Mannheim Über die Hässlichkeit: Moshtari Hilal beim Festival lesen.hören

Moshtari Hilal
Moshtari Hilal

„Schiefe Zähne, langes Gesicht, große Nase“, Moshtari Hilal erzählt, dass sie mit 14 beim Betrachten ihrer Passfotos das erste Mal lernte, „dass ich hässlich bin“. In ihrem autobiografischen Essay beginnt alles bei ihr, um „in uns allen zu enden“. „Hässlichkeit“ heißt das Buch. Hilal hat es beim Festival lesen.hören vorgestellt.
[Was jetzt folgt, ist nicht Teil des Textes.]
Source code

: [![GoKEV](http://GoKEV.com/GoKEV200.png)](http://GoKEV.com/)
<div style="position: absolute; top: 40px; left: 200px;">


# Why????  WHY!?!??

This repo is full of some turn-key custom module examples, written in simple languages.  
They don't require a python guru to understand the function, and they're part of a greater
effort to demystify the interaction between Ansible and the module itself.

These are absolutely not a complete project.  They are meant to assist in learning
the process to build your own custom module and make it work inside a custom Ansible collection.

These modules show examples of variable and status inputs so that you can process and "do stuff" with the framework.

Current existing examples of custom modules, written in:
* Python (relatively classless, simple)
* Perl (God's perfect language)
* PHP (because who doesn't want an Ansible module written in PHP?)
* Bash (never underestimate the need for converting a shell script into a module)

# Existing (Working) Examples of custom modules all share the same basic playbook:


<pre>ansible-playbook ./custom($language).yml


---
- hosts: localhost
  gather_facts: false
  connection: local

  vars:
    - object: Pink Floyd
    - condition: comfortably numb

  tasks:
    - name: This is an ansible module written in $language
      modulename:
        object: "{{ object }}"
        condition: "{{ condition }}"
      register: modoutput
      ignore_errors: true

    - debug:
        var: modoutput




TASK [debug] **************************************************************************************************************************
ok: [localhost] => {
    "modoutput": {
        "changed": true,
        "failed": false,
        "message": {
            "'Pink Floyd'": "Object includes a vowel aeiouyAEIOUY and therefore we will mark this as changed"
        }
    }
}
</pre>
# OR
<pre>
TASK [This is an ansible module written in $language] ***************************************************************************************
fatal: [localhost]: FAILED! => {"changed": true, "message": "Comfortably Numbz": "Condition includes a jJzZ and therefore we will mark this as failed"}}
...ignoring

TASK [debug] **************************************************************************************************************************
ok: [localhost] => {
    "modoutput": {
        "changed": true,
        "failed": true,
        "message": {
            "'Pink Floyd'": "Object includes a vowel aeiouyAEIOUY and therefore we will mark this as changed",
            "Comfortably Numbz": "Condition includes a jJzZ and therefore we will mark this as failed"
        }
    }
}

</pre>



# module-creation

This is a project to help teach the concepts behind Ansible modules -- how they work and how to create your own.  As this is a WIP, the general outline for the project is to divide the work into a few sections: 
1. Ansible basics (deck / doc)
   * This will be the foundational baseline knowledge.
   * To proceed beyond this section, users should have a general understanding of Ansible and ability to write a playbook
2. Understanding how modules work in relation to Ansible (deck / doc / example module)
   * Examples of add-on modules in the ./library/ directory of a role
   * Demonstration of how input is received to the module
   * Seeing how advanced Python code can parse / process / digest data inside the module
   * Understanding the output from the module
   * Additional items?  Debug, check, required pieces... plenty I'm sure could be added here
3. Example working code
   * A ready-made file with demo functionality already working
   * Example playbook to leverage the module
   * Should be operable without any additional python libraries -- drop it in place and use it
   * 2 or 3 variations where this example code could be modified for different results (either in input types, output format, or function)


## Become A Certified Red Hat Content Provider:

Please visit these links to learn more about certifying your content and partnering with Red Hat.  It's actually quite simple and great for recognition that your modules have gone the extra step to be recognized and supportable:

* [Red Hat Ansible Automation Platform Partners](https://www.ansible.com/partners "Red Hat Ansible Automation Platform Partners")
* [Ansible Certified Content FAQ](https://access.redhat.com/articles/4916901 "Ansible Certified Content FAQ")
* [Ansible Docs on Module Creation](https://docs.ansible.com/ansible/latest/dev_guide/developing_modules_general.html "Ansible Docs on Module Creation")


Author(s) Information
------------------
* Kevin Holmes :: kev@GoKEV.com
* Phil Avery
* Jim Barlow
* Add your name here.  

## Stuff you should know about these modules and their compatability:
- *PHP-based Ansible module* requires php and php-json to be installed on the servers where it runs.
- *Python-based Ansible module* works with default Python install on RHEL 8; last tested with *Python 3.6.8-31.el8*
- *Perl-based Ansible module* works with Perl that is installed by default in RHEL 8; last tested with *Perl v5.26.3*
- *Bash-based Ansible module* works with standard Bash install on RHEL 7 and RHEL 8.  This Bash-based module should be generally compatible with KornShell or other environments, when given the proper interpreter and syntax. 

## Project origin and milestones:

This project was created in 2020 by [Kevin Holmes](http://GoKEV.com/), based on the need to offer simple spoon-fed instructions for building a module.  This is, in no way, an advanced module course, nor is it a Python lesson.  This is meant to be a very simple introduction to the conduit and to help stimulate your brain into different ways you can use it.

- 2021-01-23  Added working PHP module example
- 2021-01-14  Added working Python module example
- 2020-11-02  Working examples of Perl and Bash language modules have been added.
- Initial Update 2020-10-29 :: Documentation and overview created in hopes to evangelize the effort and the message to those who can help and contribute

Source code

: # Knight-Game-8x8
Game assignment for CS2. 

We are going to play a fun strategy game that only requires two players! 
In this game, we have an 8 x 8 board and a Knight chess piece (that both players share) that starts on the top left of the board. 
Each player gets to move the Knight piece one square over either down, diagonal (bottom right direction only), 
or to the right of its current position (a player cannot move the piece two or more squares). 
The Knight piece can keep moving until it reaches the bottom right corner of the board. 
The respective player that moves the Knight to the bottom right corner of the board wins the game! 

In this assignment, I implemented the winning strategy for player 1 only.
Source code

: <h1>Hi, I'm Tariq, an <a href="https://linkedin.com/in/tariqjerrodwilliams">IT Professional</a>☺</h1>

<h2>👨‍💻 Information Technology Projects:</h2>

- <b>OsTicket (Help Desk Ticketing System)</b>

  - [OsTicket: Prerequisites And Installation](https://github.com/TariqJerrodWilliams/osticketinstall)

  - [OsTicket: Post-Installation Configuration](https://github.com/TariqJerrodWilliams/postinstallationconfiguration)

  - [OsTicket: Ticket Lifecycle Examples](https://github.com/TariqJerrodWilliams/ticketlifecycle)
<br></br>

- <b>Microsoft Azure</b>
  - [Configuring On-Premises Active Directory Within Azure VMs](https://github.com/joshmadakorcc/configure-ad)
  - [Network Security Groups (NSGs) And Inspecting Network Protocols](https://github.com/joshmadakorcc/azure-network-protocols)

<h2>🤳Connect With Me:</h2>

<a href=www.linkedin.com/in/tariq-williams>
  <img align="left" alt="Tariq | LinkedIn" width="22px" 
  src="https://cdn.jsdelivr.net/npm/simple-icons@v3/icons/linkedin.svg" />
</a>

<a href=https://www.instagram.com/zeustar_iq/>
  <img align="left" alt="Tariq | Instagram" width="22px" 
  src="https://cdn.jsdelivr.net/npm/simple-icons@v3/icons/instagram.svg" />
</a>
Moshtari Hilal ist Künstlerin, Kuratorin, jetzt auch Debütautorin. 1993 in Kabul geboren. Sie lebt in Deutschland seit sie zwei ist. Damals, mit 14, erzählt sie der Journalistin und Moderatorin Christiane Lutz am Montagabend in der schönen, vollen Alten Feuerwache, habe ihre Mutter die Fotos, die den Teenager lächelnd und mit Haarband zeigen, versonnen in der Hand gehalten – bevor sie sie in einer Schublade verschwinden ließ. Auf der „vergeblichen Suche“ nach einer „hässlichen Pferdefresse“, sagt Hilal, habe sie die Aufnahmen dann 14 Jahre später wieder hervorgekramt. Sie sind in dem bei Hanser erschienenen Werk abgedruckt, für das sie zuallererst in sich selbst recherchierte. Auf dem Cover des Buches sollte „Hasslichkeit“ stehen. Sie fragt sich darin, „was sich aus der Hässlichkeit lernen lässt“. Die beiden fehlenden Punkte sollten über dem „a“ auf dem Umschlag herumfliegen. Der Lektor war dagegen. Der Hass, der zur Hässlichkeit gehört, ist trotzdem in dem allgegenwärtig.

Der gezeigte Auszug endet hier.